Could you set down exactly the lines of the data below, starting at the one that holds "You should see a git" and ending at the one that holds "Install iis_express following", both included, and only those?
- Opening Delimiter -
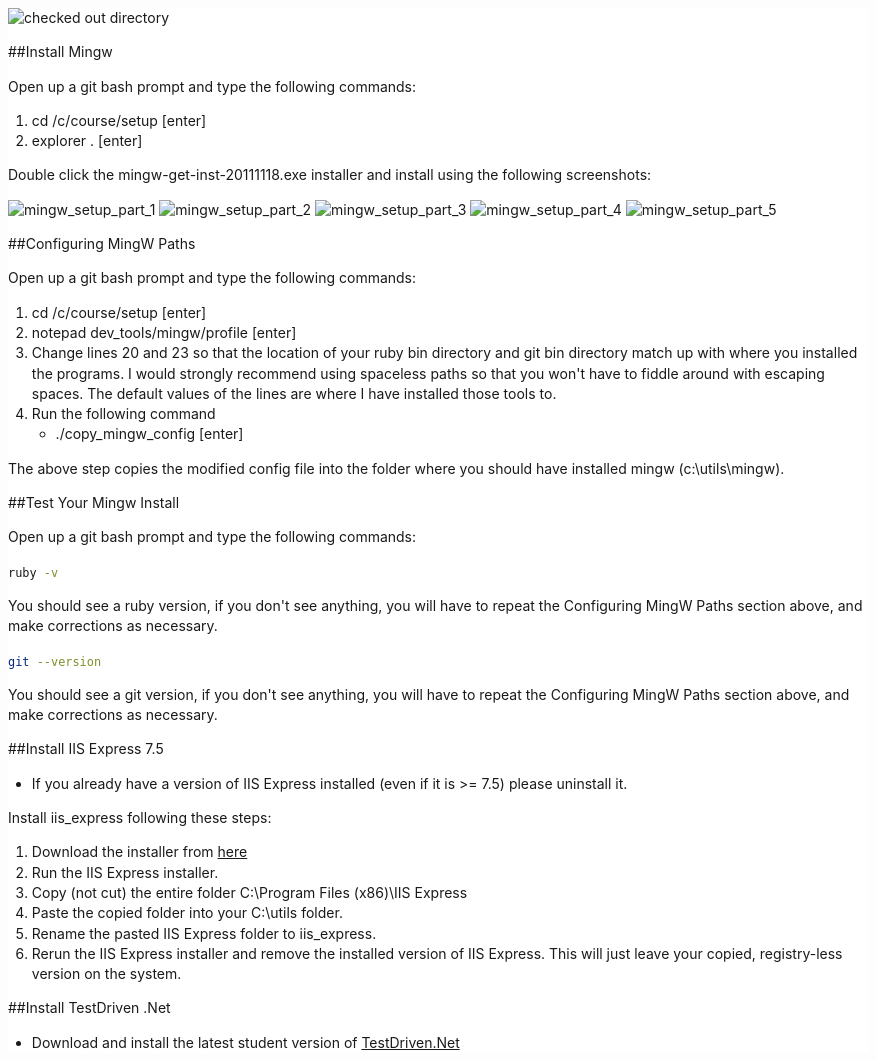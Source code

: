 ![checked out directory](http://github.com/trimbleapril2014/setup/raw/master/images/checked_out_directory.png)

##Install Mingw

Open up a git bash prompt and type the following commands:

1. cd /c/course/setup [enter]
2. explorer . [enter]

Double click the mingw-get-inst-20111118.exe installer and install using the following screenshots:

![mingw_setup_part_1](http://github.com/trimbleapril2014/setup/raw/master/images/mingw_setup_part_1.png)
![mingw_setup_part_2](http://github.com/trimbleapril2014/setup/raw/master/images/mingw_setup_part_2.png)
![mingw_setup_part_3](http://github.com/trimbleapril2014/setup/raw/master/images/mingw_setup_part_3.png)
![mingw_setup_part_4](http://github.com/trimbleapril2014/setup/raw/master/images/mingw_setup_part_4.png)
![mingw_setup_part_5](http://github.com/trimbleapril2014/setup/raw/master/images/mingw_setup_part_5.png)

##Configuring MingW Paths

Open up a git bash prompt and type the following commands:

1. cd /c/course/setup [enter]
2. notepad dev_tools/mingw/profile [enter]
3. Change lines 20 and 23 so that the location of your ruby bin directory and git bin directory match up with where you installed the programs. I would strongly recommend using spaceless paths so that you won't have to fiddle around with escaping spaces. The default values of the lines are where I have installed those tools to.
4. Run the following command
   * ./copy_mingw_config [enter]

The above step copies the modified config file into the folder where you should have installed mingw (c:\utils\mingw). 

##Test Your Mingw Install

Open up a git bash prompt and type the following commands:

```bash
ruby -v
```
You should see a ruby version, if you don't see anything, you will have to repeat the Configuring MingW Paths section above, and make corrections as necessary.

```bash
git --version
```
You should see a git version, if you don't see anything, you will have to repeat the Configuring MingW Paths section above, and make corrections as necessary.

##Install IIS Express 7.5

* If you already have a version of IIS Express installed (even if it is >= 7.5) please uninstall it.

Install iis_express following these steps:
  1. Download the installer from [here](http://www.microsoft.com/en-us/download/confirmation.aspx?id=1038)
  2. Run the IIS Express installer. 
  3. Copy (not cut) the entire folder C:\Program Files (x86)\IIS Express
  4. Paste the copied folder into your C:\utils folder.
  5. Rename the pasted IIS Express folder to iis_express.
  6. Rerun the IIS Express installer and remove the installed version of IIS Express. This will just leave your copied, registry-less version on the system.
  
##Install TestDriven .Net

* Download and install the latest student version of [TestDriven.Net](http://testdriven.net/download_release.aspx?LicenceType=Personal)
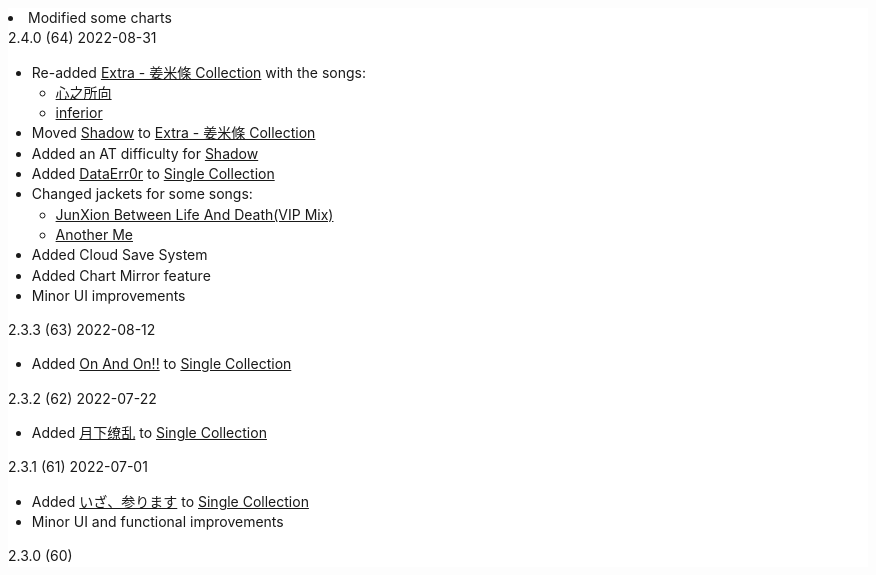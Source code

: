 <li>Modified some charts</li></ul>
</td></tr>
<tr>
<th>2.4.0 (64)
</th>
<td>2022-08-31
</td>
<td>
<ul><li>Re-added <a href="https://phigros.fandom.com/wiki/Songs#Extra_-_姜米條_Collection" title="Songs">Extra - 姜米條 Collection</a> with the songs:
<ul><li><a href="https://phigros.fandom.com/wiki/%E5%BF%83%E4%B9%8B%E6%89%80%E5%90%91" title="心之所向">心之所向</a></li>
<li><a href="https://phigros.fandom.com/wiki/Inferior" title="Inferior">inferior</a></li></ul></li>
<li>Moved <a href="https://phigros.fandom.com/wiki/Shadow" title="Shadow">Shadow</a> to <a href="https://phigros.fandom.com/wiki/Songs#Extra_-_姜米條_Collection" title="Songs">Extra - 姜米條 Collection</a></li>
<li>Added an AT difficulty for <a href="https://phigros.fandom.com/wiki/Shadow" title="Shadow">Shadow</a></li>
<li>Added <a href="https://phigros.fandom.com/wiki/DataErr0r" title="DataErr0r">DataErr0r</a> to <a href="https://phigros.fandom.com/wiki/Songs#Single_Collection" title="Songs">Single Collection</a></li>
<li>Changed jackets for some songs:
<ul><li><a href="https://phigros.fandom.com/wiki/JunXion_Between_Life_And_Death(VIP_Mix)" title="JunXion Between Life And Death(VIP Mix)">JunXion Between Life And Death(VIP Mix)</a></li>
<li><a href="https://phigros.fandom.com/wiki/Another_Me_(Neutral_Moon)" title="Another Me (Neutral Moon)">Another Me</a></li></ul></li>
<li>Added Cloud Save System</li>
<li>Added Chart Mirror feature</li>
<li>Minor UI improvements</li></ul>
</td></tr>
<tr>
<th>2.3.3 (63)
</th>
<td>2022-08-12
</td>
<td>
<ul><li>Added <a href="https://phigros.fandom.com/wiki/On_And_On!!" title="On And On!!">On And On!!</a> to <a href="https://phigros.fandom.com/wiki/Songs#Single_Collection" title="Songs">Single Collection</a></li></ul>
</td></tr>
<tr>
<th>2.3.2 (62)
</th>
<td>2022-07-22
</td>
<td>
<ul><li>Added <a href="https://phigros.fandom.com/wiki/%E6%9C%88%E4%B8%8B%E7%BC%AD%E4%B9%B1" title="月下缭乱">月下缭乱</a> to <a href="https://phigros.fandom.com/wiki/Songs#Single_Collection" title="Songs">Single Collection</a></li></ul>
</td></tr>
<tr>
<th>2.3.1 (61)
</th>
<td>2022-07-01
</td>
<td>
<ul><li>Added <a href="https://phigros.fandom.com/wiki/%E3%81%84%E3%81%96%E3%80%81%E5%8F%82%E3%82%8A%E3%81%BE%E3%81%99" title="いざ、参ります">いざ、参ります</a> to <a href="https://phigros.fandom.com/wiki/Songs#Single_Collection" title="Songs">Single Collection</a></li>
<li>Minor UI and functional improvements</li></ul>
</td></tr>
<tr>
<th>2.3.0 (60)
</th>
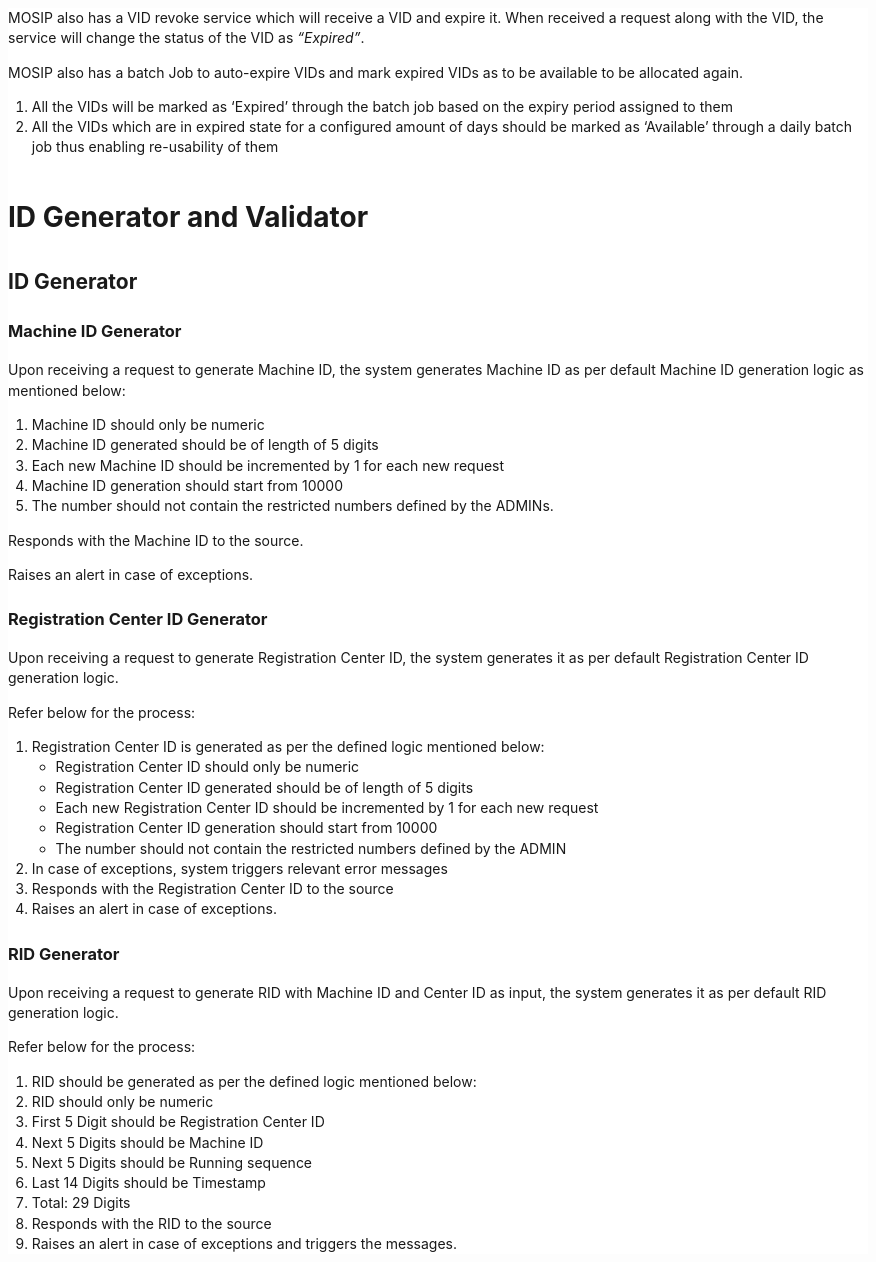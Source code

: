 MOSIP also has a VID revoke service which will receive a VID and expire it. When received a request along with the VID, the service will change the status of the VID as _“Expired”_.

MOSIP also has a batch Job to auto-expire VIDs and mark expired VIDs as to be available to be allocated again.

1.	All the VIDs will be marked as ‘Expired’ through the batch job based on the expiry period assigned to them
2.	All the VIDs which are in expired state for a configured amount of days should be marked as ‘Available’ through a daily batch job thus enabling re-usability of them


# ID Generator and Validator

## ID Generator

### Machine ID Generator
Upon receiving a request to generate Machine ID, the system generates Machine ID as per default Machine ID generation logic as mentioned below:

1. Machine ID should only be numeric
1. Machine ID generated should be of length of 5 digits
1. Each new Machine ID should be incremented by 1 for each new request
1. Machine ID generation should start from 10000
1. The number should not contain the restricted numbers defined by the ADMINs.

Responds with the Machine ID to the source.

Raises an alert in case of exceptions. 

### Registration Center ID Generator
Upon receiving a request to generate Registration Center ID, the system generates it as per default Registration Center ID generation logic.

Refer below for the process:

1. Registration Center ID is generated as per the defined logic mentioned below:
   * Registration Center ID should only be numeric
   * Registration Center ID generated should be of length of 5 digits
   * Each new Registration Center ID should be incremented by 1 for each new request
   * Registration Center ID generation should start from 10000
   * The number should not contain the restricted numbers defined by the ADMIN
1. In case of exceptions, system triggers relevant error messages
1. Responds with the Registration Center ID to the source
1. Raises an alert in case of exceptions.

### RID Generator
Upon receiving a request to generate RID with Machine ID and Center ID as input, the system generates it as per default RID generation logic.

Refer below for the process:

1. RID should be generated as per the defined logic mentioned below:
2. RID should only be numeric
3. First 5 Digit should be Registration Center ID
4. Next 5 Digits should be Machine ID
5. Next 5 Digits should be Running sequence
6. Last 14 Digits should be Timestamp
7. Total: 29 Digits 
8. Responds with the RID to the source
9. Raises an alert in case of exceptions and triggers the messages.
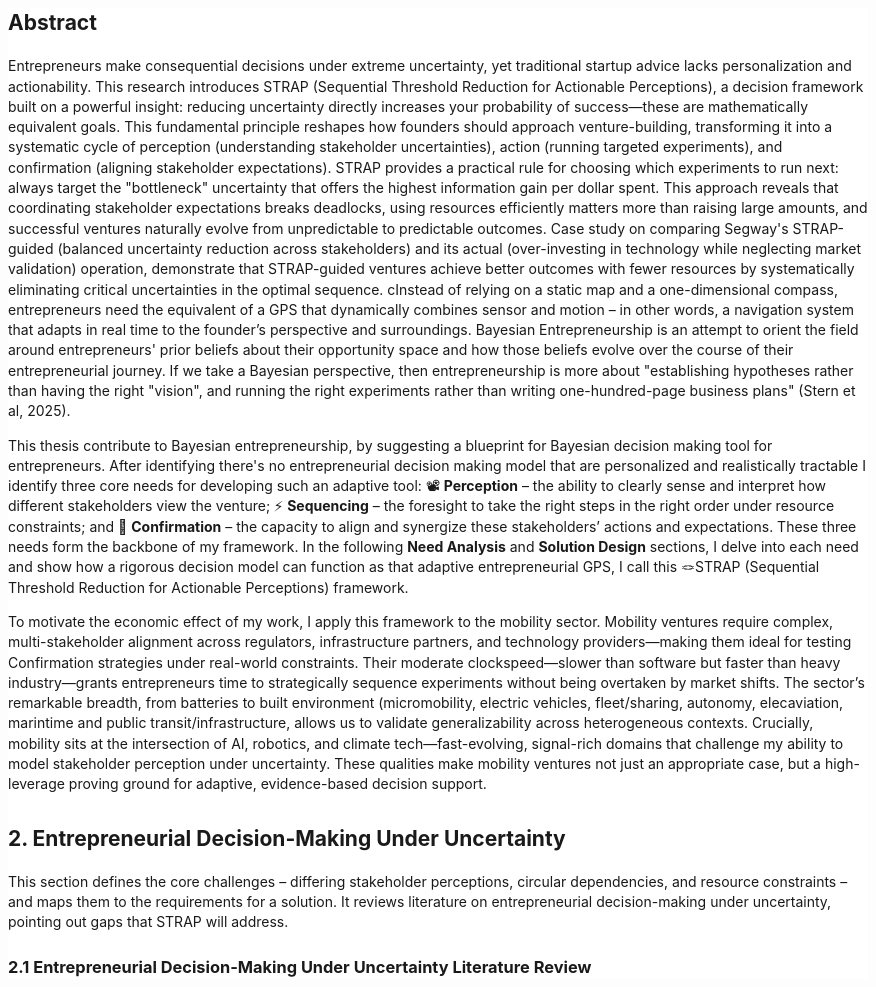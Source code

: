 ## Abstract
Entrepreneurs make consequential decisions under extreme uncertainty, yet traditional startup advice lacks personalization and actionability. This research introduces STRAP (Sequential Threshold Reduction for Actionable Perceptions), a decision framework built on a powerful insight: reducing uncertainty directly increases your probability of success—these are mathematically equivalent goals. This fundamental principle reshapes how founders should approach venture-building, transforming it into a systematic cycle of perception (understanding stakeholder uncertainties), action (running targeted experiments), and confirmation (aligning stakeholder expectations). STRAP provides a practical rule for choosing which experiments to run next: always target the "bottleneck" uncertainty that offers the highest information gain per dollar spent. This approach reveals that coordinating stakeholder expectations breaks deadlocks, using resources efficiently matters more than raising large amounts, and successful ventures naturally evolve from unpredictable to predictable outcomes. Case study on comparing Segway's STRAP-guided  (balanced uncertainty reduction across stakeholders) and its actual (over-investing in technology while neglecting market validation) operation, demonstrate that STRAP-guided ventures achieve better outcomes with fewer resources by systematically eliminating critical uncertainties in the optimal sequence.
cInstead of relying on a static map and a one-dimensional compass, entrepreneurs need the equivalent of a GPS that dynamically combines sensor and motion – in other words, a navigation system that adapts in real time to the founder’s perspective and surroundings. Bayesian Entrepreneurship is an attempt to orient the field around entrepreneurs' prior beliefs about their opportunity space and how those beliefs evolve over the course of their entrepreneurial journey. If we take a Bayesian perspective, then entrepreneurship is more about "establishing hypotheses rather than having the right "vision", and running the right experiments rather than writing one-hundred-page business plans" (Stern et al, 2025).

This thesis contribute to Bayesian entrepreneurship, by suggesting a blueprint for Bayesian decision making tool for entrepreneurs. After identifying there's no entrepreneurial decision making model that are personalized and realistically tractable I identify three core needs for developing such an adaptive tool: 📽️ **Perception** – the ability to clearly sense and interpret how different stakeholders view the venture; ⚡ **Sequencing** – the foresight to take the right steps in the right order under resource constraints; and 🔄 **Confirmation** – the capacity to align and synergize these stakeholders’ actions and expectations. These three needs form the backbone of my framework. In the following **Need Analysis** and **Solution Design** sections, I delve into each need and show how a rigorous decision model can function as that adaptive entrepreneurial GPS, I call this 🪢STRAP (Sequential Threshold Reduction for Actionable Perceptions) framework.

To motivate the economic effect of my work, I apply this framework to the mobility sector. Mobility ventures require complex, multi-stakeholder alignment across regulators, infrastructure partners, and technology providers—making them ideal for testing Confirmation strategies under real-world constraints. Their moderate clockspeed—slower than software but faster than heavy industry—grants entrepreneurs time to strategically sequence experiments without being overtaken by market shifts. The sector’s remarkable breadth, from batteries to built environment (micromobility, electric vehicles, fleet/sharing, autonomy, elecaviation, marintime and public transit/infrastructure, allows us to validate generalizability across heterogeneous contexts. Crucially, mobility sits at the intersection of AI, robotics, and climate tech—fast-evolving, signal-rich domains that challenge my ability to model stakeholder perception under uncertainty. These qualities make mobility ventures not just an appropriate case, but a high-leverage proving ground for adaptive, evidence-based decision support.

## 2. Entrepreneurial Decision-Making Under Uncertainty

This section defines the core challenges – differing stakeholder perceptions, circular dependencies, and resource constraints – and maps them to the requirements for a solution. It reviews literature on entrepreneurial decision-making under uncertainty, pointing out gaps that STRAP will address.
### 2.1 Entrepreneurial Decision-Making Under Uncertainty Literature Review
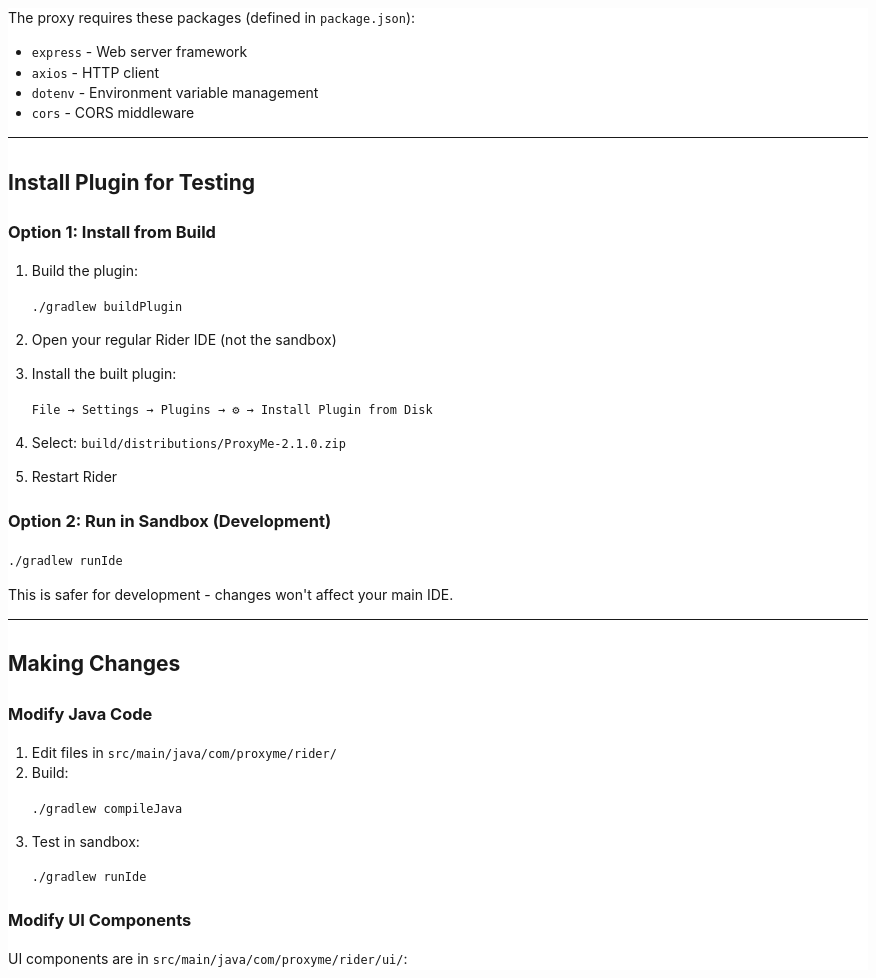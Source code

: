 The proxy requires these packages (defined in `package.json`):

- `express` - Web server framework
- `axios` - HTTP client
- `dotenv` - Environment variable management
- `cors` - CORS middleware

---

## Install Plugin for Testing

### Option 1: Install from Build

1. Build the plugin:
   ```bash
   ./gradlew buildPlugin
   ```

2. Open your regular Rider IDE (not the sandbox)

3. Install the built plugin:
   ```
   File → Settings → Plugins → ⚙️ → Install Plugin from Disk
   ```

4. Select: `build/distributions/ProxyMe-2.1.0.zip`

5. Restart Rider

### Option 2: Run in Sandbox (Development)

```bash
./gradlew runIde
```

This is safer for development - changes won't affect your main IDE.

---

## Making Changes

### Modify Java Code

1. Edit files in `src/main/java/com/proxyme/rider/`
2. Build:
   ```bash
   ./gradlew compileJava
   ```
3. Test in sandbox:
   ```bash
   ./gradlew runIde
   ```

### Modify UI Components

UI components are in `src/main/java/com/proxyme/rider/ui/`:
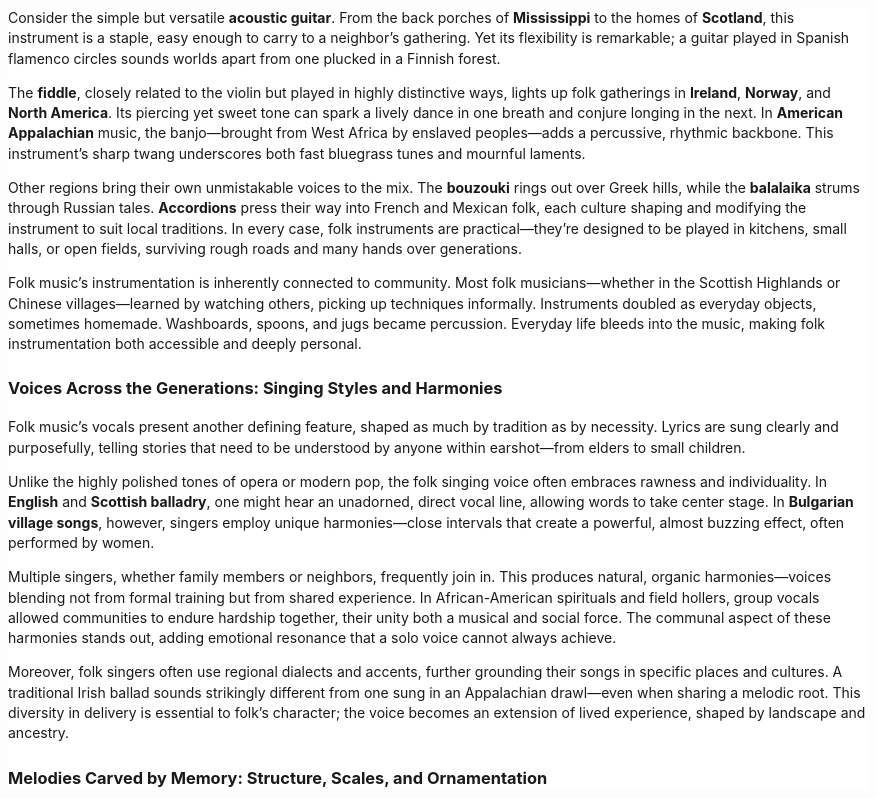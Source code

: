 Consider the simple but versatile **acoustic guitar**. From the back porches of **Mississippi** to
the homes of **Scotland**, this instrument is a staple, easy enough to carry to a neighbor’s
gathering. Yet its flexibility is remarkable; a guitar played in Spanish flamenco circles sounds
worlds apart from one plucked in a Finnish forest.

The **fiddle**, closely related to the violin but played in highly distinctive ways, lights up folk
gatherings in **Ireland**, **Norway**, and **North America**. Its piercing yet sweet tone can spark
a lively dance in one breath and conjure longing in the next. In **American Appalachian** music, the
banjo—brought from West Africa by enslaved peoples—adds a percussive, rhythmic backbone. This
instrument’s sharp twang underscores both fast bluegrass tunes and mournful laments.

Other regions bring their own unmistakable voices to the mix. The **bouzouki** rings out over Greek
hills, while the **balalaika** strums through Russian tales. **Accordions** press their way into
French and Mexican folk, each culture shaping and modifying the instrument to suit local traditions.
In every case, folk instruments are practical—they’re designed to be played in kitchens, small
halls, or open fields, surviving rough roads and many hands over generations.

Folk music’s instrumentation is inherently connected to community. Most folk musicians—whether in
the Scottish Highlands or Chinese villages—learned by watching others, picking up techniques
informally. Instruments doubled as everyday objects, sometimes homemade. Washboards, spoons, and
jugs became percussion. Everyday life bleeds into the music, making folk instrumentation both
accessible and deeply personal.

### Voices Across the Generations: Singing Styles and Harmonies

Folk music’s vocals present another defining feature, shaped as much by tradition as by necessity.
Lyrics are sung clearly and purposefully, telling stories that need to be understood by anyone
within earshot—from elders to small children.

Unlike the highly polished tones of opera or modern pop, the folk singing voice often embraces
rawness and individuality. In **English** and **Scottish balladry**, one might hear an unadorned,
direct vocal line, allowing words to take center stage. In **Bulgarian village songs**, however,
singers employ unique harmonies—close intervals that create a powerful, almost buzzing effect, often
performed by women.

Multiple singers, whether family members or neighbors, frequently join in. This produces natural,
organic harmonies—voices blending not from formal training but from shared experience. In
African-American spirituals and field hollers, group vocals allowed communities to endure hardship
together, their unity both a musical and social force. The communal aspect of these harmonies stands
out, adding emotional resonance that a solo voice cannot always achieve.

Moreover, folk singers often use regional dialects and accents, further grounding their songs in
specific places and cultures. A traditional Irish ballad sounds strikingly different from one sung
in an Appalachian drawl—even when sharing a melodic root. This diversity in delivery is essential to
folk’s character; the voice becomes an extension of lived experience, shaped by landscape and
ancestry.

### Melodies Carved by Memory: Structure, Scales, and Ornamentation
- Closing Delimiter -
Result of the task:
You should see a git version, if you don't see anything, you will have to repeat the Configuring MingW Paths section above, and make corrections as necessary.

##Install IIS Express 7.5

* If you already have a version of IIS Express installed (even if it is >= 7.5) please uninstall it.

Install iis_express following these steps:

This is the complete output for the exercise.